The task: A faithful copy of the data is the goal; set it down exactly, without the images.

Data extract:
↓

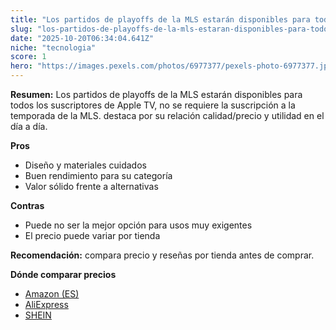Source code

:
 ```yaml
---
title: "Los partidos de playoffs de la MLS estarán disponibles para todos los suscriptores de Apple TV, no se requiere la suscripción a la temporada de la MLS."
slug: "los-partidos-de-playoffs-de-la-mls-estaran-disponibles-para-todos-los-suscriptor"
date: "2025-10-20T06:34:04.641Z"
niche: "tecnologia"
score: 1
hero: "https://images.pexels.com/photos/6977377/pexels-photo-6977377.jpeg?auto=compress&cs=tinysrgb&fit=crop&h=627&w=1200&auto=compress&cs=tinysrgb&w=1200&h=675&fit=crop"
---
```


**Resumen:** Los partidos de playoffs de la MLS estarán disponibles para todos los suscriptores de Apple TV, no se requiere la suscripción a la temporada de la MLS. destaca por su relación calidad/precio y utilidad en el día a día.

**Pros**
- Diseño y materiales cuidados
- Buen rendimiento para su categoría
- Valor sólido frente a alternativas

**Contras**
- Puede no ser la mejor opción para usos muy exigentes
- El precio puede variar por tienda

**Recomendación:** compara precio y reseñas por tienda antes de comprar.

**Dónde comparar precios**
- [Amazon (ES)](https://www.amazon.es/s?k=Los%20partidos%20de%20playoffs%20de%20la%20MLS%20estar%C3%A1n%20disponibles%20para%20todos%20los%20suscriptores%20de%20Apple%20TV%2C%20no%20se%20requiere%20la%20suscripci%C3%B3n%20a%20la%20temporada%20de%20la%20MLS.&tag=teknovashop25-21)
- [AliExpress](https://www.aliexpress.com/wholesale?SearchText=Los%20partidos%20de%20playoffs%20de%20la%20MLS%20estar%C3%A1n%20disponibles%20para%20todos%20los%20suscriptores%20de%20Apple%20TV%2C%20no%20se%20requiere%20la%20suscripci%C3%B3n%20a%20la%20temporada%20de%20la%20MLS.)
- [SHEIN](https://www.shein.com/pdsearch/Los%20partidos%20de%20playoffs%20de%20la%20MLS%20estar%C3%A1n%20disponibles%20para%20todos%20los%20suscriptores%20de%20Apple%20TV%2C%20no%20se%20requiere%20la%20suscripci%C3%B3n%20a%20la%20temporada%20de%20la%20MLS.)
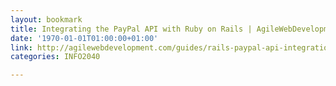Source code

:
 ```yaml
---
layout: bookmark
title: Integrating the PayPal API with Ruby on Rails | AgileWebDevelopment
date: '1970-01-01T01:00:00+01:00'
link: http://agilewebdevelopment.com/guides/rails-paypal-api-integration
categories: INFO2040

---
```


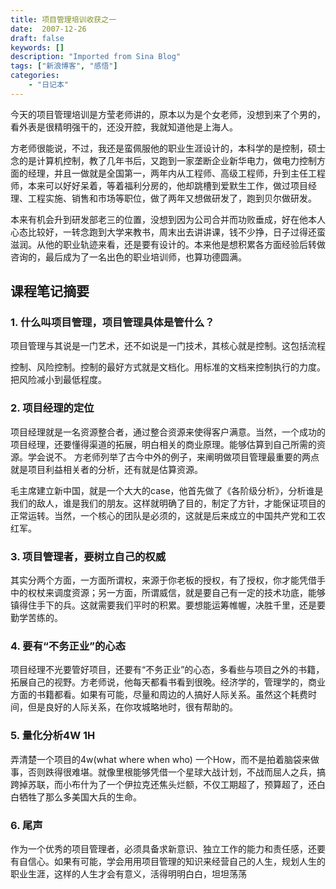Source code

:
 ```yaml
---
title: 项目管理培训收获之一
date:  2007-12-26
draft: false
keywords: []
description: "Imported from Sina Blog"
tags: ["新浪博客", "感悟"]
categories: 
    - "日记本"
---
```

今天的项目管理培训是方莹老师讲的，原本以为是个女老师，没想到来了个男的，看外表是很精明强干的，还没开腔，我就知道他是上海人。

方老师很能说，不过，我还是蛮佩服他的职业生涯设计的，本科学的是控制，硕士念的是计算机控制，教了几年书后，又跑到一家垄断企业新华电力，做电力控制方面的经理，并且一做就是全国第一，两年内从工程师、高级工程师，升到主任工程师，本来可以好好呆着，等着福利分房的，他却跳槽到爱默生工作，做过项目经理、工程实施、销售和市场等职位，做了两年又想做研发了，跑到贝尔做研发。

本来有机会升到研发部老三的位置，没想到因为公司合并而功败垂成，好在他本人心态比较好，一转念跑到大学来教书，周末出去讲讲课，钱不少挣，日子过得还蛮滋润。从他的职业轨迹来看，还是要有设计的。本来他是想积累各方面经验后转做咨询的，最后成为了一名出色的职业培训师，也算功德圆满。

## 课程笔记摘要

### 1. 什么叫项目管理，项目管理具体是管什么？
项目管理与其说是一门艺术，还不如说是一门技术，其核心就是控制。这包括流程

控制、风险控制。控制的最好方式就是文档化。用标准的文档来控制执行的力度。
把风险减小到最低程度。

### 2. 项目经理的定位

项目经理就是一名资源整合者，通过整合资源来使得客户满意。当然，一个成功的项目经理，还要懂得渠道的拓展，明白相关的商业原理。能够估算到自己所需的资源。学会说不。 方老师列举了古今中外的例子，来阐明做项目管理最重要的两点就是项目利益相关者的分析，还有就是估算资源。

毛主席建立新中国，就是一个大大的case，他首先做了《各阶级分析》，分析谁是我们的敌人，谁是我们的朋友。这样就明确了目的，制定了方针，才能保证项目的正常运转。当然，一个核心的团队是必须的，这就是后来成立的中国共产党和工农红军。

### 3. 项目管理者，要树立自己的权威

其实分两个方面，一方面所谓权，来源于你老板的授权，有了授权，你才能凭借手中的权杖来调度资源；另一方面，所谓威信，就是要自己有一定的技术功底，能够镇得住手下的兵。这就需要我们平时的积累。要想能运筹帷幄，决胜千里，还是要勤学苦练的。

### 4. 要有“不务正业”的心态
项目经理不光要管好项目，还要有“不务正业”的心态，多看些与项目之外的书籍，拓展自己的视野。方老师说，他每天都看书看到很晚。经济学的，管理学的，商业方面的书籍都看。如果有可能，尽量和周边的人搞好人际关系。虽然这个耗费时间，但是良好的人际关系，在你攻城略地时，很有帮助的。

 

### 5. 量化分析4W 1H
弄清楚一个项目的4w(what where when who) 一个How，而不是拍着脑袋来做事，否则跌得很难堪。就像里根能够凭借一个星球大战计划，不战而屈人之兵，搞跨掉苏联，而小布什为了一个伊拉克还焦头烂额，不仅工期超了，预算超了，还白白牺牲了那么多美国大兵的生命。


 ### 6. 尾声

作为一个优秀的项目管理者，必须具备求新意识、独立工作的能力和责任感，还要有自信心。如果有可能，学会用用项目管理的知识来经营自己的人生，规划人生的职业生涯，这样的人生才会有意义，活得明明白白，坦坦荡荡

↑

Answer area:
Source code

:
 ```yaml
---
title: "Los partidos de playoffs de la MLS estarán disponibles para todos los suscriptores de Apple TV, no se requiere la suscripción a la temporada de la MLS."
slug: "los-partidos-de-playoffs-de-la-mls-estaran-disponibles-para-todos-los-suscriptor"
date: "2025-10-20T06:34:04.641Z"
niche: "tecnologia"
score: 1
hero: "https://images.pexels.com/photos/6977377/pexels-photo-6977377.jpeg?auto=compress&cs=tinysrgb&fit=crop&h=627&w=1200&auto=compress&cs=tinysrgb&w=1200&h=675&fit=crop"
---
```


**Resumen:** Los partidos de playoffs de la MLS estarán disponibles para todos los suscriptores de Apple TV, no se requiere la suscripción a la temporada de la MLS. destaca por su relación calidad/precio y utilidad en el día a día.

**Pros**
- Diseño y materiales cuidados
- Buen rendimiento para su categoría
- Valor sólido frente a alternativas

**Contras**
- Puede no ser la mejor opción para usos muy exigentes
- El precio puede variar por tienda

**Recomendación:** compara precio y reseñas por tienda antes de comprar.

**Dónde comparar precios**
- [Amazon (ES)](https://www.amazon.es/s?k=Los%20partidos%20de%20playoffs%20de%20la%20MLS%20estar%C3%A1n%20disponibles%20para%20todos%20los%20suscriptores%20de%20Apple%20TV%2C%20no%20se%20requiere%20la%20suscripci%C3%B3n%20a%20la%20temporada%20de%20la%20MLS.&tag=teknovashop25-21)
- [AliExpress](https://www.aliexpress.com/wholesale?SearchText=Los%20partidos%20de%20playoffs%20de%20la%20MLS%20estar%C3%A1n%20disponibles%20para%20todos%20los%20suscriptores%20de%20Apple%20TV%2C%20no%20se%20requiere%20la%20suscripci%C3%B3n%20a%20la%20temporada%20de%20la%20MLS.)
- [SHEIN](https://www.shein.com/pdsearch/Los%20partidos%20de%20playoffs%20de%20la%20MLS%20estar%C3%A1n%20disponibles%20para%20todos%20los%20suscriptores%20de%20Apple%20TV%2C%20no%20se%20requiere%20la%20suscripci%C3%B3n%20a%20la%20temporada%20de%20la%20MLS.)
Source code

:
 ```yaml
---
layout: bookmark
title: Integrating the PayPal API with Ruby on Rails | AgileWebDevelopment
date: '1970-01-01T01:00:00+01:00'
link: http://agilewebdevelopment.com/guides/rails-paypal-api-integration
categories: INFO2040

---
```


Source code

:
 ```yaml
---
title: 项目管理培训收获之一
date:  2007-12-26
draft: false
keywords: []
description: "Imported from Sina Blog"
tags: ["新浪博客", "感悟"]
categories: 
    - "日记本"
---
```

今天的项目管理培训是方莹老师讲的，原本以为是个女老师，没想到来了个男的，看外表是很精明强干的，还没开腔，我就知道他是上海人。

方老师很能说，不过，我还是蛮佩服他的职业生涯设计的，本科学的是控制，硕士念的是计算机控制，教了几年书后，又跑到一家垄断企业新华电力，做电力控制方面的经理，并且一做就是全国第一，两年内从工程师、高级工程师，升到主任工程师，本来可以好好呆着，等着福利分房的，他却跳槽到爱默生工作，做过项目经理、工程实施、销售和市场等职位，做了两年又想做研发了，跑到贝尔做研发。

本来有机会升到研发部老三的位置，没想到因为公司合并而功败垂成，好在他本人心态比较好，一转念跑到大学来教书，周末出去讲讲课，钱不少挣，日子过得还蛮滋润。从他的职业轨迹来看，还是要有设计的。本来他是想积累各方面经验后转做咨询的，最后成为了一名出色的职业培训师，也算功德圆满。

## 课程笔记摘要

### 1. 什么叫项目管理，项目管理具体是管什么？
项目管理与其说是一门艺术，还不如说是一门技术，其核心就是控制。这包括流程

控制、风险控制。控制的最好方式就是文档化。用标准的文档来控制执行的力度。
把风险减小到最低程度。

### 2. 项目经理的定位

项目经理就是一名资源整合者，通过整合资源来使得客户满意。当然，一个成功的项目经理，还要懂得渠道的拓展，明白相关的商业原理。能够估算到自己所需的资源。学会说不。 方老师列举了古今中外的例子，来阐明做项目管理最重要的两点就是项目利益相关者的分析，还有就是估算资源。

毛主席建立新中国，就是一个大大的case，他首先做了《各阶级分析》，分析谁是我们的敌人，谁是我们的朋友。这样就明确了目的，制定了方针，才能保证项目的正常运转。当然，一个核心的团队是必须的，这就是后来成立的中国共产党和工农红军。

### 3. 项目管理者，要树立自己的权威

其实分两个方面，一方面所谓权，来源于你老板的授权，有了授权，你才能凭借手中的权杖来调度资源；另一方面，所谓威信，就是要自己有一定的技术功底，能够镇得住手下的兵。这就需要我们平时的积累。要想能运筹帷幄，决胜千里，还是要勤学苦练的。

### 4. 要有“不务正业”的心态
项目经理不光要管好项目，还要有“不务正业”的心态，多看些与项目之外的书籍，拓展自己的视野。方老师说，他每天都看书看到很晚。经济学的，管理学的，商业方面的书籍都看。如果有可能，尽量和周边的人搞好人际关系。虽然这个耗费时间，但是良好的人际关系，在你攻城略地时，很有帮助的。

 

### 5. 量化分析4W 1H
弄清楚一个项目的4w(what where when who) 一个How，而不是拍着脑袋来做事，否则跌得很难堪。就像里根能够凭借一个星球大战计划，不战而屈人之兵，搞跨掉苏联，而小布什为了一个伊拉克还焦头烂额，不仅工期超了，预算超了，还白白牺牲了那么多美国大兵的生命。


 ### 6. 尾声

作为一个优秀的项目管理者，必须具备求新意识、独立工作的能力和责任感，还要有自信心。如果有可能，学会用用项目管理的知识来经营自己的人生，规划人生的职业生涯，这样的人生才会有意义，活得明明白白，坦坦荡荡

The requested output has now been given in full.